In the early stages, it's important to quickly show enough potential value from a migration program, so that you can secure the resources needed to plan and establish the program. The directional business case is designed to provide reasonable confidence in achieving compelling business value with the limited data that can be collected early.

After the program is established, the business case is developed further. The detailed case provides greater accuracy, a more complete picture of the program value, and insight into planning priorities. It defines and quantifies the planned business outcomes that the organization buys into, and it sets the baseline against which your program governance office can then steer the program and measure its achievements.

Fixing the scope of the directional business case

A directional business case is typically assembled rapidly, within 2-4 weeks.

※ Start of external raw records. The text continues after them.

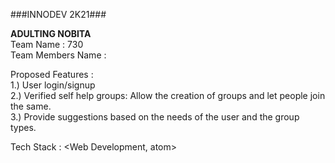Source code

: ###INNODEV 2K21###


**ADULTING NOBITA** <br>
Team Name : 730 <br>
Team Members Name : 
<Ishan Dikshit> <IshJazz>
<Ayush Vashisht> <ayushvas>
<Sahil Verma> <sahil-11>

Proposed Features : <br>
1.) User login/signup <br>
2.) Verified self help groups: Allow the creation of groups and let people join the same. <br>
3.) Provide suggestions based on the needs of the user and the group types. <br>

Tech Stack :
<Web Development, atom>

It needs to generate enough confidence so that you can secure the resources to establish the core team, engage AWS Partners if needed, and as a minimum, complete the prioritized applications assessment and portfolio analysis and migration planning stages.

Typically, directional business cases that support portfolio migrations are created as one of the following:

  • A simple total cost of ownership (TCO) comparison between the as-is infrastructure landscape and the post-migration AWS service architecture. The comparison shows the difference in expected run rates for given workload volumes.

  • A business case that shows the net present value (NPV), return on investment (ROI), payback period, modified internal rate of return (MIRR) and 3-5 year cash-flow analyses for migrating to AWS inclusive of migration costs vs staying as-is.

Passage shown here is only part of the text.